También me llamó mucho la atención el uso de epítetos como el de la prostituta y amante Magdalena, Imaculada Múgica, un cuerpo que «huele a rancio», uno de las tantas manifestaciones de letimotivs fugas musicales que aparecen en la novela. Creo que estas estructuras, al igual que los epígrafes, la escenificación del narrador hablándole a su reflejo especular, la omnipresencia de la sangre, son recurrentes tal vez con el fin de balancear la sensación de desorientación permanente en la que nos mantiene la narración.

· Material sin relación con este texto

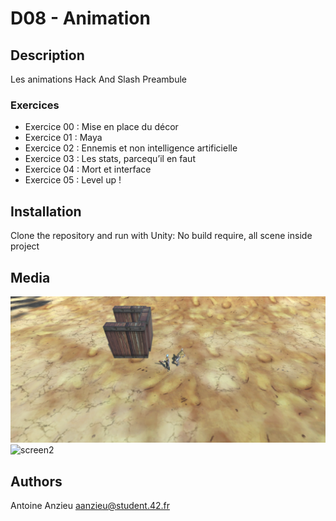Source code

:# D08 - Animation

## Description

Les animations
Hack And Slash Preambule

### Exercices

- Exercice 00 : Mise en place du décor
- Exercice 01 : Maya
- Exercice 02 : Ennemis et non intelligence artificielle
- Exercice 03 : Les stats, parcequ’il en faut
- Exercice 04 : Mort et interface
- Exercice 05 : Level up !

## Installation

Clone the repository and run with Unity:
No build require, all scene inside project

## Media

![screen1](ScreenShot/screen1.png)
![screen2](ScreenShot/screen2.png)

## Authors

Antoine Anzieu
aanzieu@student.42.fr
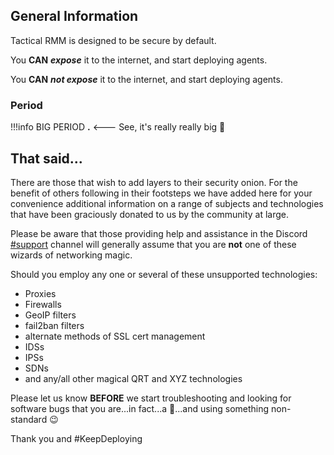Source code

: ## General Information

Tactical RMM is designed to be secure by default. 

You **CAN** **_expose_** it to the internet, and start deploying agents. 

You **CAN** **_not expose_** it to the internet, and start deploying agents.

### Period

!!!info
        BIG PERIOD **.** <--- See, it's really really big 🙂

## That said...

There are those that wish to add layers to their security onion. For the benefit of others following in their footsteps we have added here for your convenience additional information on a range of subjects and technologies that have been graciously donated to us by the community at large.

Please be aware that those providing help and assistance in the Discord [#support](https://discord.com/channels/736478043522072608/744282073870630912) channel will generally assume that you are **not** one of these wizards of networking magic. 

Should you employ any one or several of these unsupported technologies:

* Proxies
* Firewalls
* GeoIP filters
* fail2ban filters
* alternate methods of SSL cert management
* IDSs
* IPSs
* SDNs
* and any/all other magical QRT and XYZ technologies

Please let us know **BEFORE** we start troubleshooting and looking for software bugs that you are...in fact...a 🧙...and using something non-standard 😉

Thank you and #KeepDeploying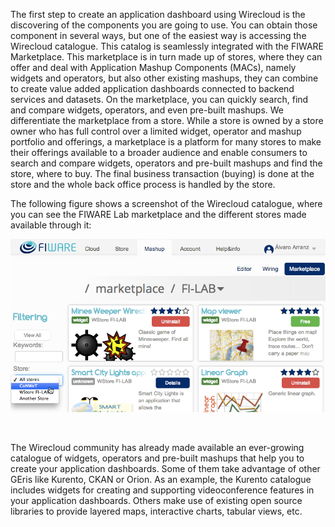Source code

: The first step to create an application dashboard using Wirecloud is the
discovering of the components you are going to use. You can obtain those
component in several ways, but one of the easiest way is accessing the
Wirecloud catalogue. This catalog is seamlessly integrated with the
FIWARE Marketplace. This marketplace is in turn made up of stores, where
they can offer and deal with Application Mashup Components (MACs),
namely widgets and operators, but also other existing mashups, they can
combine to create value added application dashboards connected to
backend services and datasets. On the marketplace, you can quickly
search, find and compare widgets, operators, and even pre-built mashups.
We differentiate the marketplace from a store. While a store is owned by
a store owner who has full control over a limited widget, operator and
mashup portfolio and offerings, a marketplace is a platform for many
stores to make their offerings available to a broader audience and
enable consumers to search and compare widgets, operators and pre-built
mashups and find the store, where to buy. The final business transaction
(buying) is done at the store and the whole back office process is
handled by the store.

The following figure shows a screenshot of the Wirecloud catalogue,
where you can see the FIWARE Lab marketplace and the different stores
made available through it:

[![8](../uploads/2014/11/8.png)](../uploads/2014/11/8.png)

 

The Wirecloud community has already made available an ever-growing
catalogue of widgets, operators and pre-built mashups that help you to
create your application dashboards. Some of them take advantage of other
GEris like Kurento, CKAN or Orion. As an example, the Kurento catalogue
includes widgets for creating and supporting videoconference features in
your application dashboards. Others make use of existing open source
libraries to provide layered maps, interactive charts, tabular views,
etc.
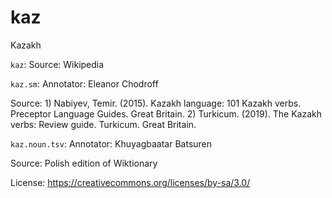 # kaz



Kazakh


``kaz``:
Source: Wikipedia

``kaz.sm``:
Annotator: Eleanor Chodroff

Source: 1) Nabiyev, Temir. (2015). Kazakh language: 101 Kazakh verbs. Preceptor Language Guides. Great Britain. 2) Turkicum. (2019). The Kazakh verbs: Review guide. Turkicum. Great Britain.

``kaz.noun.tsv``:
Annotator: Khuyagbaatar Batsuren

Source: Polish edition of Wiktionary


License: https://creativecommons.org/licenses/by-sa/3.0/
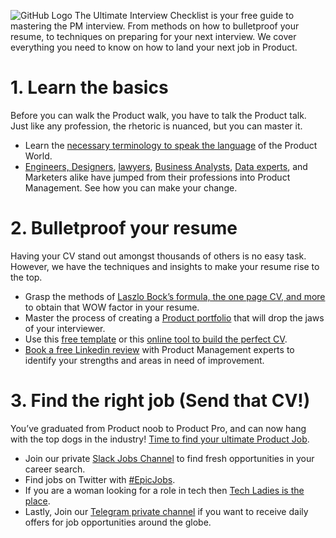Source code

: ![GitHub Logo](https://github.com/product-school/Product-Management-Interview-Checklist/blob/master/Screen%20Shot%202019-06-13%20at%2013.13.11.png)
The Ultimate Interview Checklist is your free guide to mastering the PM interview. From methods on how to bulletproof your resume, to techniques on preparing for your next interview. We cover everything you need to know on how to land your next job in Product.

# 1. Learn the basics
Before you can walk the Product walk, you have to talk the Product talk. Just like any profession, the rhetoric is nuanced, but you can master it.
- Learn the [necessary terminology to speak the language](https://docs.google.com/spreadsheets/d/1O4N2pu6Mu-UBhUR3pdbv6dcjNecu7oMdIX1jZkBSUxE/edit#gid=0) of the Product World.
- [Engineers, Designers](https://www.productschool.com/blog/product-management-2/transition-ux-design-product-management/), [lawyers](https://www.youtube.com/watch?v=vmqq4WYhZ10), [Business Analysts](https://www.productschool.com/blog/product-management-2/experience/transitioning-from-analytics-to-product-management/), [Data experts](https://www.youtube.com/watch?v=Y__ofC19MUU), and Marketers alike have jumped from their professions into Product Management. See how you can make your change.
# 2. Bulletproof your resume
Having your CV stand out amongst thousands of others is no easy task. However, we have the techniques and insights to make your resume rise to the top.
- Grasp the methods of [Laszlo Bock’s formula, the one page CV, and more](https://www.productschool.com/blog/product-management-2/resume-product-manager-cv/) to obtain that WOW factor in your resume.
- Master the process of creating a [Product portfolio](https://www.productschool.com/blog/product-management-2/five-ways-create-product-management-portfolio/) that will drop the jaws of your interviewer.
- Use this [free template](https://docs.google.com/document/d/1ptflCdyazvRdy9Jd65_LlZZfAEp3s_17z7KoshLhbfc/edit) or this [online tool to build the perfect CV](https://flowcv.io/).
- [Book a free Linkedin review](https://productschool-linkedin-review.youcanbook.me/?SRC=github&CMG=interviewchecklist) with Product Management experts to identify your strengths and areas in need of improvement.
# 3. Find the right job (Send that CV!)
You’ve graduated from Product noob to Product Pro, and can now hang with the top dogs in the industry! [Time to find your ultimate Product Job](https://www.productschool.com/job-portal/).
- Join our private [Slack Jobs Channel](https://product-school.slack.com/messages/C0EP5DG9H/) to find fresh opportunities in your career search. 
- Find jobs on Twitter with [#EpicJobs](https://epicjobs.co/).
- If you are a woman looking for a role in tech then [Tech Ladies is the place](https://www.hiretechladies.com/).
- Lastly, Join our [Telegram private channel](https://www.productschool.com/telegram-community/) if you want to receive daily offers for job opportunities around the globe.
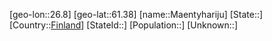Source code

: ﻿---
location: [61.38,26.8]
type: City
tags:
- geo/City


SpocWebEntityId: 32691
isDeleted: false
confidential: public

---
[geo-lon::26.8]
[geo-lat::61.38]
[name::Maentyhariju]
[State::]
[Country::[Finland](geo/Continent/Europe/Finland.md)]
[StateId::]
[Population::]
[Unknown::]

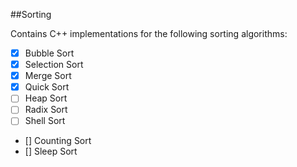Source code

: ##Sorting

Contains C++ implementations for the following sorting algorithms:

- [x] Bubble Sort
- [x] Selection Sort
- [x] Merge Sort
- [x] Quick Sort
- [ ] Heap Sort
- [ ] Radix Sort
- [ ] Shell Sort
- [] Counting Sort
- [] Sleep Sort 
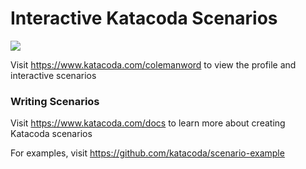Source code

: # Interactive Katacoda Scenarios

[![](http://shields.katacoda.com/katacoda/colemanword/count.svg)](https://www.katacoda.com/colemanword "Get your profile on Katacoda.com")

Visit https://www.katacoda.com/colemanword to view the profile and interactive scenarios

### Writing Scenarios
Visit https://www.katacoda.com/docs to learn more about creating Katacoda scenarios

For examples, visit https://github.com/katacoda/scenario-example

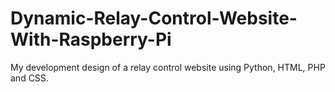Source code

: # Dynamic-Relay-Control-Website-With-Raspberry-Pi
My development design of a relay control website using Python, HTML, PHP and CSS.
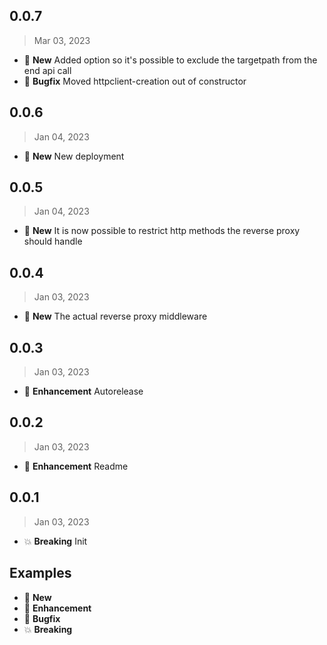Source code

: ## 0.0.7
> Mar 03, 2023

* :gift: **New** Added option so it's possible to exclude the targetpath from the end api call
* :bug: **Bugfix** Moved httpclient-creation out of constructor

## 0.0.6

> Jan 04, 2023

* :gift: **New** New deployment

## 0.0.5

> Jan 04, 2023

* :gift: **New** It is now possible to restrict http methods the reverse proxy should handle

## 0.0.4

> Jan 03, 2023

* :gift: **New** The actual reverse proxy middleware

## 0.0.3

> Jan 03, 2023

* :tada: **Enhancement** Autorelease

## 0.0.2

> Jan 03, 2023

* :tada: **Enhancement** Readme

## 0.0.1

> Jan 03, 2023

* :boom: **Breaking** Init

## Examples

* :gift: **New**
* :tada: **Enhancement**
* :bug: **Bugfix**
* :boom: **Breaking**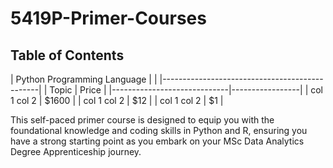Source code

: # 5419P-Primer-Courses

## Table of Contents

| Python Programming Language |                 |
|-----------------------------------------------|
| Topic                       | Price           |
|-----------------------------|-----------------|
| col 1 col 2                 | $1600           |
| col 1 col 2                 | $12             |
| col 1 col 2                 | $1              |

This self-paced primer course is designed to equip you with the foundational knowledge and coding skills in Python and R, ensuring you have a strong starting point as you embark on your MSc Data Analytics Degree Apprenticeship journey.

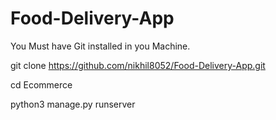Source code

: # Food-Delivery-App


You Must have Git installed in you Machine.

git clone https://github.com/nikhil8052/Food-Delivery-App.git

cd Ecommerce 

python3 manage.py runserver


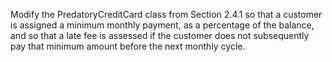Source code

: Modify the PredatoryCreditCard class from Section 2.4.1 so that a customer is assigned a minimum monthly payment, as a percentage of the
balance, and so that a late fee is assessed if the customer does not subsequently pay that minimum amount before the next monthly cycle.
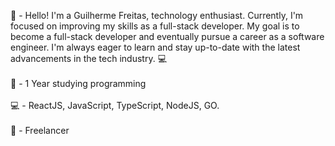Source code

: 
👋 - Hello! I'm a Guilherme Freitas, technology enthusiast. Currently, I'm focused on improving my skills as a full-stack developer. My goal is to become a full-stack developer and eventually pursue a career as a software engineer. I'm always eager to learn and stay up-to-date with the latest advancements in the tech industry. 💻
<br/>
<br/>
🌱 - 1 Year studying programming
<br/>
<br/>
💻 - ReactJS, JavaScript, TypeScript, NodeJS, GO.
<br/>
<br/>
💼 - Freelancer
<br/>
<br/>




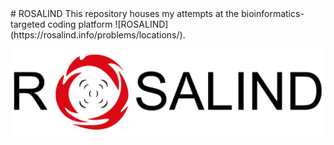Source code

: <base target="_blank">
# ROSALIND
This repository houses my attempts at the bioinformatics-targeted coding platform ![ROSALIND](https://rosalind.info/problems/locations/).

![ROSALIND Logo](ROSALIND_Logo.png)
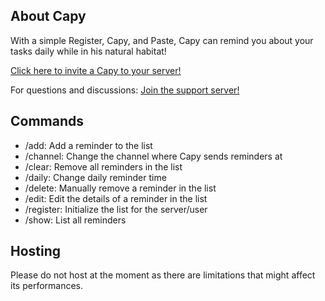 ## About Capy ##

With a simple Register, Capy, and Paste, Capy can remind you about your tasks daily while in his natural habitat!

[Click here to invite a Capy to your server!](https://discord.com/oauth2/authorize?client_id=1186253254665981992)

For questions and discussions: [Join the support server!](https://discord.gg/zHpKSBa9hb)

## Commands ##

- /add: Add a reminder to the list
- /channel: Change the channel where Capy sends reminders at
- /clear: Remove all reminders in the list
- /daily: Change daily reminder time
- /delete: Manually remove a reminder in the list
- /edit: Edit the details of a reminder in the list
- /register: Initialize the list for the server/user
- /show: List all reminders

## Hosting ##

Please do not host at the moment as there are limitations that might affect its performances.
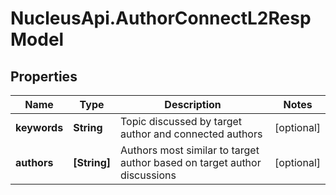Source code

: # NucleusApi.AuthorConnectL2RespModel

## Properties
Name | Type | Description | Notes
------------ | ------------- | ------------- | -------------
**keywords** | **String** | Topic discussed by target author and connected authors | [optional] 
**authors** | **[String]** | Authors most similar to target author based on target author discussions | [optional] 


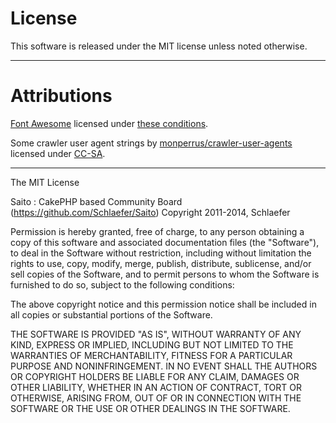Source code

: License
=======

This software is released under the MIT license unless noted otherwise.

---

Attributions
============

[Font Awesome](http://fortawesome.github.com/Font-Awesome) licensed under [these conditions](http://fontawesome.io/license/).

Some crawler user agent strings by [monperrus/crawler-user-agents](https://github.com/monperrus/crawler-user-agents) licensed under [CC-SA](http://creativecommons.org/licenses/by-sa/3.0/).

---

The MIT License

Saito : CakePHP based Community Board (https://github.com/Schlaefer/Saito)
Copyright 2011-2014, Schlaefer

Permission is hereby granted, free of charge, to any person obtaining a copy of this software and associated documentation files (the "Software"), to deal in the Software without restriction, including without limitation the rights to use, copy, modify, merge, publish, distribute, sublicense, and/or sell copies of the Software, and to permit persons to whom the Software is furnished to do so, subject to the following conditions:

The above copyright notice and this permission notice shall be included in all copies or substantial portions of the Software.

THE SOFTWARE IS PROVIDED "AS IS", WITHOUT WARRANTY OF ANY KIND, EXPRESS OR IMPLIED, INCLUDING BUT NOT LIMITED TO THE WARRANTIES OF MERCHANTABILITY, FITNESS FOR A PARTICULAR PURPOSE AND NONINFRINGEMENT. IN NO EVENT SHALL THE AUTHORS OR COPYRIGHT HOLDERS BE LIABLE FOR ANY CLAIM, DAMAGES OR OTHER LIABILITY, WHETHER IN AN ACTION OF CONTRACT, TORT OR OTHERWISE, ARISING FROM, OUT OF OR IN CONNECTION WITH THE SOFTWARE OR THE USE OR OTHER DEALINGS IN THE SOFTWARE.


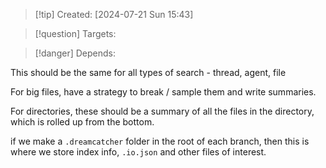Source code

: 
>[!tip] Created: [2024-07-21 Sun 15:43]

>[!question] Targets: 

>[!danger] Depends: 

This should be the same for all types of search - thread, agent, file

For big files, have a strategy to break / sample them and write summaries.

For directories, these should be a summary of all the files in the directory, which is rolled up from the bottom.

if we make a `.dreamcatcher` folder in the root of each branch, then this is where we store index info, `.io.json` and other files of interest.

Por último, me parece interesante destacar el protagonismo no sólo del sexo, de Eros, sino también de la otra gran pulsión que para Freud estructura la psique humana: la de Tánatos. La muerte sobrevuela la trama de manera oblicua, con el ¿suicidio?, ¿accidente?, ¿asesinato? de Imaculada Múgica en el metro madrileño, como anuncio de ese apocalipsis bélico inminente que para el tío Jerónimo no es un apocalipsis, sino una purga. Volviendo a Bajtín, me dio la sensación que el Madrid de los últimos días de la República se nos aparece en San Camilo, 1936 como un auténtico carnaval dionisíaco, repleto de prostitutas tísicas y jóvenes promiscuos y libidinosos. Un estado de excepción, para Bajtín, el carnaval es un paréntesis que subvierte provisoriamente las férreas jerarquías vigentes, para justificarlas cuando este llega a su fin. Es en este desfile de un sinnúmero de voces, de máscaras y disfraces en los que nadie se muestra como es deliberadamente, es en este territorio de la ambigüedad en el que se mueve el protagonista anónimo de la novela de Cela. En este sentido, con Bajtín creo que se puede leer mejor la idea de «purga de la patria» esgrimida por el tío Jerónimo en el epílogo de la novela. La Guerra Civil (pero sobre todo su desenlace) entendida como la restauración lógica del orden que tolera el carnaval; siempre y cuando este no dure todo el año.

 

 

Réquiem por un campesino español

Tras leer Réquiem por un campesino español de Sender me quedé con sensaciones contradictorias. Por un lado, me resultó interesante el modo en que el narrador construye los distintos poderes institucionales a través de sus personajes. Creo que es importante subrayar que Réquiem expone una denuncia bien articulada en torno a la sutil connivencia de la iglesia católica con los poderes fácticos que desmantelaron las conquistas sociales de la Segunda República con una contrarrevolución virulenta.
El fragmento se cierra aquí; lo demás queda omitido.